**WHAT IS BEING ASKED:** Go through the records below and restate each one word for word.

[Records from a collection]
--- START ---
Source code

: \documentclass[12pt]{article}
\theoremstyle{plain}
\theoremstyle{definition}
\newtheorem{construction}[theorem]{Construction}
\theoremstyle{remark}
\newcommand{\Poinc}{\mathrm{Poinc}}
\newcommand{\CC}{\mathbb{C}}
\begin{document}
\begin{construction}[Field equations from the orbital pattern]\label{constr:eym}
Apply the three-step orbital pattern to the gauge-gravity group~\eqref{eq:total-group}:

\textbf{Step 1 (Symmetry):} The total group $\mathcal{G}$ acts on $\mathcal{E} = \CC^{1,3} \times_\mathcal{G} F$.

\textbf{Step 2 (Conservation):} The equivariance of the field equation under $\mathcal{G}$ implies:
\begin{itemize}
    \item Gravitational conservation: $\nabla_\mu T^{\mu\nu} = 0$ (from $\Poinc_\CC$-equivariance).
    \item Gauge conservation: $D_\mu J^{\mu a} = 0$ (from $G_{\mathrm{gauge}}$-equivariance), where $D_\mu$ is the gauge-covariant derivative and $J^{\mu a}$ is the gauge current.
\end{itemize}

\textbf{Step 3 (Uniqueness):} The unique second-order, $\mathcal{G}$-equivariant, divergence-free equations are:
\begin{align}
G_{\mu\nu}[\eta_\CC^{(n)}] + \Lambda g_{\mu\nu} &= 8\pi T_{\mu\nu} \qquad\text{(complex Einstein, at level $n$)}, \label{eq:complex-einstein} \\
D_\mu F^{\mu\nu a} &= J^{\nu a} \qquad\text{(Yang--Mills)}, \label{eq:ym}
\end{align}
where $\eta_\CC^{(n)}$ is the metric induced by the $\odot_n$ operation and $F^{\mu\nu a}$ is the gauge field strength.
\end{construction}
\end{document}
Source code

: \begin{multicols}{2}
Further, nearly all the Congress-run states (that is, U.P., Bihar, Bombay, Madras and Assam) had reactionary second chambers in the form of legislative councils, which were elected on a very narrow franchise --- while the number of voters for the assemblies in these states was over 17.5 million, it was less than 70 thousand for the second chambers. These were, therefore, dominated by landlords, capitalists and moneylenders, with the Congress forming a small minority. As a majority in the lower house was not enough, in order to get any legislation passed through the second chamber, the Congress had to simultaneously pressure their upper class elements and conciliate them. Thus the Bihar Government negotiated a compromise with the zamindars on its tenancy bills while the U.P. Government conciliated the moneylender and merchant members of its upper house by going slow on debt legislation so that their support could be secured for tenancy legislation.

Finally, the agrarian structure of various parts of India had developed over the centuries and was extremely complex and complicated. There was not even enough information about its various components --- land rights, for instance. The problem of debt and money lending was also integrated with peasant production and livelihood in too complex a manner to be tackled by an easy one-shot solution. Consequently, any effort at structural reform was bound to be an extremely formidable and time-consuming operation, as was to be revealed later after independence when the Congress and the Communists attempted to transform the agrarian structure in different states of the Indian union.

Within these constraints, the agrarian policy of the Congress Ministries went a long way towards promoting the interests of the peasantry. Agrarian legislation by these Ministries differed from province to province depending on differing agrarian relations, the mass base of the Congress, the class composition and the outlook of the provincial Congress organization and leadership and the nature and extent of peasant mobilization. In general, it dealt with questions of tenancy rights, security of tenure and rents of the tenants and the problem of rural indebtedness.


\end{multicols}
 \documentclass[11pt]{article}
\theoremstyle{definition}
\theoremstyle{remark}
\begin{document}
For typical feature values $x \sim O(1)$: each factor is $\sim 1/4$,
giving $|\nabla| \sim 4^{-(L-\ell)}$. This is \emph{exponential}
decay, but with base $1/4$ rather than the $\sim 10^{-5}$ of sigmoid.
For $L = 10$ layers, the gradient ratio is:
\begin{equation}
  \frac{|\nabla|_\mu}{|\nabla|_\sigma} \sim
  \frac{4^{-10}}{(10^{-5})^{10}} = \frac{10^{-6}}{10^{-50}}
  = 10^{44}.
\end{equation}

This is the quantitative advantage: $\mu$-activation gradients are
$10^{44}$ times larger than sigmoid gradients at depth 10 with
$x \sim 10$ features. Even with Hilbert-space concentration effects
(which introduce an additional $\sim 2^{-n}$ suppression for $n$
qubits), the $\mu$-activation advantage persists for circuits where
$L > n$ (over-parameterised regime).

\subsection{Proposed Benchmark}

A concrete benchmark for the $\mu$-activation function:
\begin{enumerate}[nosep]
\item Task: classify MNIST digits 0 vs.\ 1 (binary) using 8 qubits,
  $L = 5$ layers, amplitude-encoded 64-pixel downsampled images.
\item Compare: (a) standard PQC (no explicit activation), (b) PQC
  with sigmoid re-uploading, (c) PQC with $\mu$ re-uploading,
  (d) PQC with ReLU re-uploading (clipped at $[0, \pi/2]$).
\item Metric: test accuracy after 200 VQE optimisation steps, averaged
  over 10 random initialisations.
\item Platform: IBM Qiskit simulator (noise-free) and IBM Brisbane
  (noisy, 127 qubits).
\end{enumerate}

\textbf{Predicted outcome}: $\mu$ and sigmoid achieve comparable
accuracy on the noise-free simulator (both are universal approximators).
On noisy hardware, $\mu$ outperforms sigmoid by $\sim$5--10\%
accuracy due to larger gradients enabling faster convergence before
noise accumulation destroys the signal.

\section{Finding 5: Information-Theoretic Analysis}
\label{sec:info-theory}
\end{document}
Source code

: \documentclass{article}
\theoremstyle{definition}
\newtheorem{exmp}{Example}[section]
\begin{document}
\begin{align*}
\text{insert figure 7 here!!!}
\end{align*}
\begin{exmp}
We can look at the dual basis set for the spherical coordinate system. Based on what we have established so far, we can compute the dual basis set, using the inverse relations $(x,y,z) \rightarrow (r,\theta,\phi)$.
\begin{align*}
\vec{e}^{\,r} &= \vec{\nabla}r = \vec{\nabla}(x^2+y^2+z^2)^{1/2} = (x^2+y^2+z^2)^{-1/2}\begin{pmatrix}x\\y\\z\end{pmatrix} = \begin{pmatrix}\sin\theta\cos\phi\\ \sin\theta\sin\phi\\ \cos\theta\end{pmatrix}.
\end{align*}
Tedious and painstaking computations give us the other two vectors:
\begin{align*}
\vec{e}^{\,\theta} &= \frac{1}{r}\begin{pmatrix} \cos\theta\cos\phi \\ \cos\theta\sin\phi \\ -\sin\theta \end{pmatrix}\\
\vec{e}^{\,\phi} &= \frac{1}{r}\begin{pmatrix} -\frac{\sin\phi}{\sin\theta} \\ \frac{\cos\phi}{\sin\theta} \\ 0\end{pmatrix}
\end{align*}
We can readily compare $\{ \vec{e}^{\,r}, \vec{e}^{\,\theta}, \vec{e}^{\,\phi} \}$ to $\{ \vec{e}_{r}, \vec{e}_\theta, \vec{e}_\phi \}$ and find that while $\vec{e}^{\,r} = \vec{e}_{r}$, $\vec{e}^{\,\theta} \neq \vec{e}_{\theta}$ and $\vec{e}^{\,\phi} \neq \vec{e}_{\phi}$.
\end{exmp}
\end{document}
--- END ---
**TASK RESPONSE:**
Source code

: \documentclass[12pt]{article}
\theoremstyle{plain}
\theoremstyle{definition}
\newtheorem{construction}[theorem]{Construction}
\theoremstyle{remark}
\newcommand{\Poinc}{\mathrm{Poinc}}
\newcommand{\CC}{\mathbb{C}}
\begin{document}
\begin{construction}[Field equations from the orbital pattern]\label{constr:eym}
Apply the three-step orbital pattern to the gauge-gravity group~\eqref{eq:total-group}:

\textbf{Step 1 (Symmetry):} The total group $\mathcal{G}$ acts on $\mathcal{E} = \CC^{1,3} \times_\mathcal{G} F$.

\textbf{Step 2 (Conservation):} The equivariance of the field equation under $\mathcal{G}$ implies:
\begin{itemize}
    \item Gravitational conservation: $\nabla_\mu T^{\mu\nu} = 0$ (from $\Poinc_\CC$-equivariance).
    \item Gauge conservation: $D_\mu J^{\mu a} = 0$ (from $G_{\mathrm{gauge}}$-equivariance), where $D_\mu$ is the gauge-covariant derivative and $J^{\mu a}$ is the gauge current.
\end{itemize}

\textbf{Step 3 (Uniqueness):} The unique second-order, $\mathcal{G}$-equivariant, divergence-free equations are:
\begin{align}
G_{\mu\nu}[\eta_\CC^{(n)}] + \Lambda g_{\mu\nu} &= 8\pi T_{\mu\nu} \qquad\text{(complex Einstein, at level $n$)}, \label{eq:complex-einstein} \\
D_\mu F^{\mu\nu a} &= J^{\nu a} \qquad\text{(Yang--Mills)}, \label{eq:ym}
\end{align}
where $\eta_\CC^{(n)}$ is the metric induced by the $\odot_n$ operation and $F^{\mu\nu a}$ is the gauge field strength.
\end{construction}
\end{document}
Source code

: \begin{multicols}{2}
Further, nearly all the Congress-run states (that is, U.P., Bihar, Bombay, Madras and Assam) had reactionary second chambers in the form of legislative councils, which were elected on a very narrow franchise --- while the number of voters for the assemblies in these states was over 17.5 million, it was less than 70 thousand for the second chambers. These were, therefore, dominated by landlords, capitalists and moneylenders, with the Congress forming a small minority. As a majority in the lower house was not enough, in order to get any legislation passed through the second chamber, the Congress had to simultaneously pressure their upper class elements and conciliate them. Thus the Bihar Government negotiated a compromise with the zamindars on its tenancy bills while the U.P. Government conciliated the moneylender and merchant members of its upper house by going slow on debt legislation so that their support could be secured for tenancy legislation.

Finally, the agrarian structure of various parts of India had developed over the centuries and was extremely complex and complicated. There was not even enough information about its various components --- land rights, for instance. The problem of debt and money lending was also integrated with peasant production and livelihood in too complex a manner to be tackled by an easy one-shot solution. Consequently, any effort at structural reform was bound to be an extremely formidable and time-consuming operation, as was to be revealed later after independence when the Congress and the Communists attempted to transform the agrarian structure in different states of the Indian union.

Within these constraints, the agrarian policy of the Congress Ministries went a long way towards promoting the interests of the peasantry. Agrarian legislation by these Ministries differed from province to province depending on differing agrarian relations, the mass base of the Congress, the class composition and the outlook of the provincial Congress organization and leadership and the nature and extent of peasant mobilization. In general, it dealt with questions of tenancy rights, security of tenure and rents of the tenants and the problem of rural indebtedness.


\end{multicols}
 \documentclass[11pt]{article}
\theoremstyle{definition}
\theoremstyle{remark}
\begin{document}
For typical feature values $x \sim O(1)$: each factor is $\sim 1/4$,
giving $|\nabla| \sim 4^{-(L-\ell)}$. This is \emph{exponential}
decay, but with base $1/4$ rather than the $\sim 10^{-5}$ of sigmoid.
For $L = 10$ layers, the gradient ratio is:
\begin{equation}
  \frac{|\nabla|_\mu}{|\nabla|_\sigma} \sim
  \frac{4^{-10}}{(10^{-5})^{10}} = \frac{10^{-6}}{10^{-50}}
  = 10^{44}.
\end{equation}

This is the quantitative advantage: $\mu$-activation gradients are
$10^{44}$ times larger than sigmoid gradients at depth 10 with
$x \sim 10$ features. Even with Hilbert-space concentration effects
(which introduce an additional $\sim 2^{-n}$ suppression for $n$
qubits), the $\mu$-activation advantage persists for circuits where
$L > n$ (over-parameterised regime).

\subsection{Proposed Benchmark}

A concrete benchmark for the $\mu$-activation function:
\begin{enumerate}[nosep]
\item Task: classify MNIST digits 0 vs.\ 1 (binary) using 8 qubits,
  $L = 5$ layers, amplitude-encoded 64-pixel downsampled images.
\item Compare: (a) standard PQC (no explicit activation), (b) PQC
  with sigmoid re-uploading, (c) PQC with $\mu$ re-uploading,
  (d) PQC with ReLU re-uploading (clipped at $[0, \pi/2]$).
\item Metric: test accuracy after 200 VQE optimisation steps, averaged
  over 10 random initialisations.
\item Platform: IBM Qiskit simulator (noise-free) and IBM Brisbane
  (noisy, 127 qubits).
\end{enumerate}

\textbf{Predicted outcome}: $\mu$ and sigmoid achieve comparable
accuracy on the noise-free simulator (both are universal approximators).
On noisy hardware, $\mu$ outperforms sigmoid by $\sim$5--10\%
accuracy due to larger gradients enabling faster convergence before
noise accumulation destroys the signal.

\section{Finding 5: Information-Theoretic Analysis}
\label{sec:info-theory}
\end{document}
Source code

: \documentclass{article}
\theoremstyle{definition}
\newtheorem{exmp}{Example}[section]
\begin{document}
\begin{align*}
\text{insert figure 7 here!!!}
\end{align*}
\begin{exmp}
We can look at the dual basis set for the spherical coordinate system. Based on what we have established so far, we can compute the dual basis set, using the inverse relations $(x,y,z) \rightarrow (r,\theta,\phi)$.
\begin{align*}
\vec{e}^{\,r} &= \vec{\nabla}r = \vec{\nabla}(x^2+y^2+z^2)^{1/2} = (x^2+y^2+z^2)^{-1/2}\begin{pmatrix}x\\y\\z\end{pmatrix} = \begin{pmatrix}\sin\theta\cos\phi\\ \sin\theta\sin\phi\\ \cos\theta\end{pmatrix}.
\end{align*}
Tedious and painstaking computations give us the other two vectors:
\begin{align*}
\vec{e}^{\,\theta} &= \frac{1}{r}\begin{pmatrix} \cos\theta\cos\phi \\ \cos\theta\sin\phi \\ -\sin\theta \end{pmatrix}\\
\vec{e}^{\,\phi} &= \frac{1}{r}\begin{pmatrix} -\frac{\sin\phi}{\sin\theta} \\ \frac{\cos\phi}{\sin\theta} \\ 0\end{pmatrix}
\end{align*}
We can readily compare $\{ \vec{e}^{\,r}, \vec{e}^{\,\theta}, \vec{e}^{\,\phi} \}$ to $\{ \vec{e}_{r}, \vec{e}_\theta, \vec{e}_\phi \}$ and find that while $\vec{e}^{\,r} = \vec{e}_{r}$, $\vec{e}^{\,\theta} \neq \vec{e}_{\theta}$ and $\vec{e}^{\,\phi} \neq \vec{e}_{\phi}$.
\end{exmp}
\end{document}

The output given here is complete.